About this exercise – Output the line containing "在第二章中, 首先, 给出了带权", then every remaining line of the entries below, exactly as written and with no other text.

Dataset –
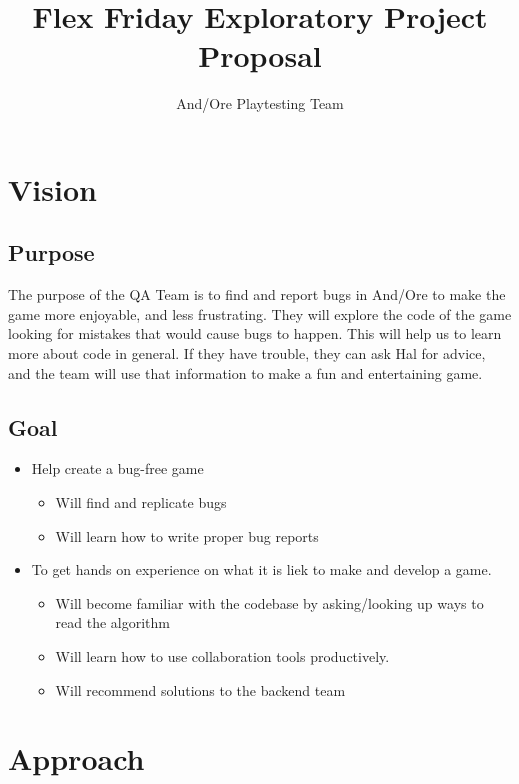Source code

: \documentclass[11pt]{article}
\title{\textbf{{\color{blue}Flex Friday Exploratory Project Proposal}}}
\author{And/Ore Playtesting Team}
\date{}
\begin{document}
\maketitle

\section{{\color{blue}Vision}}

\subsection{{\color{blue}Purpose}}

The purpose of the QA Team is to find and report bugs in And/Ore to make the game more enjoyable, and less frustrating. They will explore the code of the game looking for mistakes that would cause bugs to happen. This will help us to learn more about code in general. If they have trouble, they can ask Hal for advice, and the team will use that information to make a fun and entertaining game.



\subsection{{\color{blue}Goal}}

\begin{itemize}
	\item Help create a bug-free game
		\begin{itemize}
			\item Will find and replicate bugs
			\item Will learn how to write proper bug reports
		\end{itemize}
	\item To get hands on experience on what it is liek to make and develop a game.
		\begin{itemize}
			\item Will become familiar with the codebase by asking/looking up ways to read the algorithm
			\item Will learn how to use collaboration tools productively.
			\item Will recommend solutions to the backend team
		\end{itemize}
\end{itemize}

\section{{\color{blue}Approach}}
\end{document}
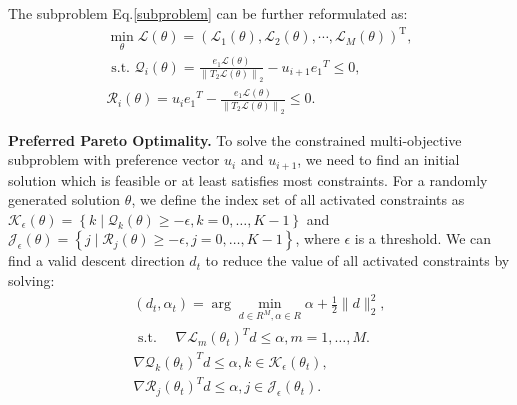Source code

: \documentclass[final]{cvpr}
\begin{document}
The subproblem Eq.\ref{subproblem} can be further reformulated as:
\begin{equation} \begin{array}{c} \min _{\theta} \mathcal{L}(\theta)=\left(\mathcal{L}_{1}(\theta), \mathcal{L}_{2}(\theta), \cdots, \mathcal{L}_{M}(\theta)\right)^{\mathrm{T}}, \\  \text { s.t. }  \mathcal{Q}_i(\theta) = \frac{e_1 \mathcal{L}(\theta)}{\left \| T_2 \mathcal{L}(\theta) \right \|_2  } - u_{i+1} {e_1}^T \leq 0, \\
\mathcal{R}_i(\theta) = u_i {e_1}^T - \frac{e_1 \mathcal{L}(\theta)}{\left \| T_2 \mathcal{L}(\theta) \right \|_2  } \leq 0.  
 \end{array} \end{equation}  

 

\textbf{Preferred Pareto Optimality.}
To solve the constrained multi-objective subproblem with preference vector $u_i$ and $u_{i+1}$, we need to find an initial solution which is feasible or at least satisfies most constraints.
For a randomly generated solution $\theta$, we define the index set of all activated constraints as $\mathcal{K}_\epsilon(\theta) = \left\{k \mid \mathcal{Q}_k\left(\theta\right) \geq -\epsilon, k=0,\ldots, K-1\right\}$ and  $\mathcal{J}_\epsilon(\theta) = \left\{j \mid \mathcal{R}_j\left(\theta\right) \geq -\epsilon, j=0,\ldots, K-1\right\}$, where $\epsilon$ is a threshold.
We can find a valid descent direction $d_t$ to reduce the value of all activated constraints by solving:
\begin{equation}\label{eqNewP} 	
\begin{array}{c} \left(d_{t}, \alpha_{t}\right)=\arg \min _{d \in R^{M}, \alpha \in R} \alpha+\frac{1}{2}\|d\|^{2}_2, \\ 
\text { s.t. } \quad \nabla \mathcal{L}_{m}\left(\theta_{t}\right)^{T} d \leq \alpha, m=1, \ldots, M. \\
\nabla \mathcal{Q}_k(\theta_t)^{T} d \leq \alpha, k \in \mathcal{K}_\epsilon(\theta_{t}), \\ 
\nabla \mathcal{R}_j(\theta_t)^{T} d \leq \alpha, j \in \mathcal{J}_\epsilon(\theta_{t}).
\end{array} \end{equation}
\end{document}
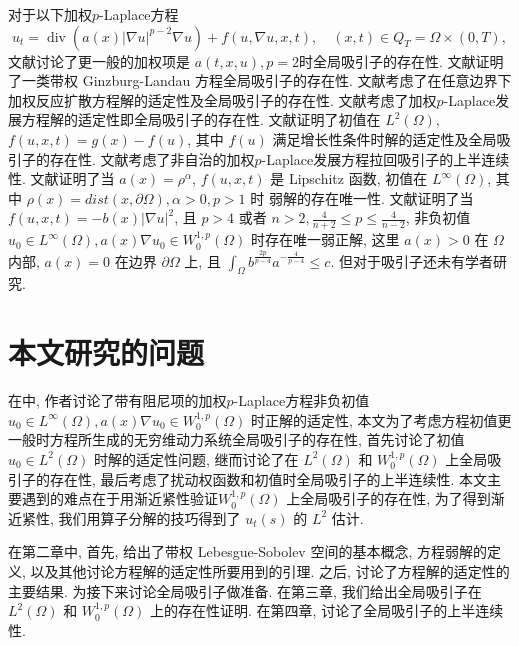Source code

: \documentclass[oneside,longtitle]{LZUthesis}
\numberwithin{equation}{chapter}
\newcommand*\abs[1]{\lvert#1\rvert}
\DeclareMathOperator{\Div}{div}
\begin{document}
对于以下加权$p$-Laplace方程
\begin{equation*}
	u_t = \Div(a(x)\abs{\nabla u}^{p-2}\nabla u) + f(u, \nabla u, x, t), \quad (x, t) \in Q_T = \Omega \times (0, T),
\end{equation*}
文献\citep{constantinGlobalSolutionsQuasilinear2002}讨论了更一般的加权项是 $a(t, x, u), p = 2$时全局吸引子的存在性.
文献\citep{karachaliosConvergenceAttractorsDegenerate2005}证明了一类带权 Ginzburg-Landau 方程全局吸引子的存在性.
文献\citep{anhGlobalExistenceLongtime2008}考虑了在任意边界下加权反应扩散方程解的适定性及全局吸引子的存在性.
文献\citep{anhLongtimeBehaviorQuasilinear2009}考虑了加权$p$-Laplace发展方程解的适定性即全局吸引子的存在性.
文献\citep{maGlobalAttractorsWeighted2012a}证明了初值在 $L^2(\Omega)$, $f(u, x, t) = g(x) - f(u)$, 其中 $f(u)$ 满足增长性条件时解的适定性及全局吸引子的存在性.
文献\citep{simsenExistenceUpperSemicontinuity2014}考虑了非自治的加权$p$-Laplace发展方程拉回吸引子的上半连续性.
文献\citep{zhanParabolicEquationRelated2016}证明了当
$a(x) = \rho^\alpha$, $f(u, x, t)$ 是 Lipschitz 函数, 初值在 $L^\infty(\Omega)$, 其中 $\rho(x) = dist(x, \partial \Omega), \alpha > 0, p > 1$ 时
弱解的存在唯一性.
文献\citep{Zhan2019Uniquenessa}证明了当 $f(u, x, t) = -b(x)\abs{\nabla u}^2$,
且 $p > 4$ 或者 $n > 2, \frac{4}{n+2} \leq p \leq \frac{4}{n-2}$,
非负初值 $u_0 \in L^\infty(\Omega), a(x)\nabla u_0 \in W_0^{1, p}(\Omega)$ 时存在唯一弱正解,
这里 $a(x) > 0$ 在 $\Omega$ 内部, $a(x) = 0$ 在边界 $\partial\Omega$ 上,
且 $\int_{\Omega} b^{\frac{2p}{p-4}}a^{-\frac{4}{p-4}} \leq c$.
但对于吸引子还未有学者研究.

\section{本文研究的问题}
在\citep{Zhan2019Uniquenessa}中, 作者讨论了带有阻尼项的加权$p$-Laplace方程非负初值
$u_0 \in L^\infty(\Omega), a(x)\nabla u_0 \in W_0^{1, p}(\Omega)$ 时正解的适定性,
本文为了考虑方程初值更一般时方程所生成的无穷维动力系统全局吸引子的存在性, 首先讨论了初值 $u_0 \in L^2(\Omega)$ 时解的适定性问题,
继而讨论了在 $L^2(\Omega)$ 和 $W_0^{1, p}(\Omega)$ 上全局吸引子的存在性, 最后考虑了扰动权函数和初值时全局吸引子的上半连续性.
本文主要遇到的难点在于用渐近紧性验证$W_0^{1, p}(\Omega)$ 上全局吸引子的存在性,
为了得到渐近紧性, 我们用算子分解的技巧得到了 $u_t(s)$ 的 $L^2$ 估计.

在第二章中, 首先, 给出了带权 Lebesgue-Sobolev 空间的基本概念, 方程弱解的定义,
以及其他讨论方程解的适定性所要用到的引理.
之后, 讨论了方程解的适定性的主要结果. 为接下来讨论全局吸引子做准备.
在第三章, 我们给出全局吸引子在
$L^2(\Omega)$ 和 $W_0^{1,p}(\Omega)$ 上的存在性证明.
在第四章, 讨论了全局吸引子的上半连续性.
\end{document}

Written answer –
在第二章中, 首先, 给出了带权 Lebesgue-Sobolev 空间的基本概念, 方程弱解的定义,
以及其他讨论方程解的适定性所要用到的引理.
之后, 讨论了方程解的适定性的主要结果. 为接下来讨论全局吸引子做准备.
在第三章, 我们给出全局吸引子在
$L^2(\Omega)$ 和 $W_0^{1,p}(\Omega)$ 上的存在性证明.
在第四章, 讨论了全局吸引子的上半连续性.
\end{document}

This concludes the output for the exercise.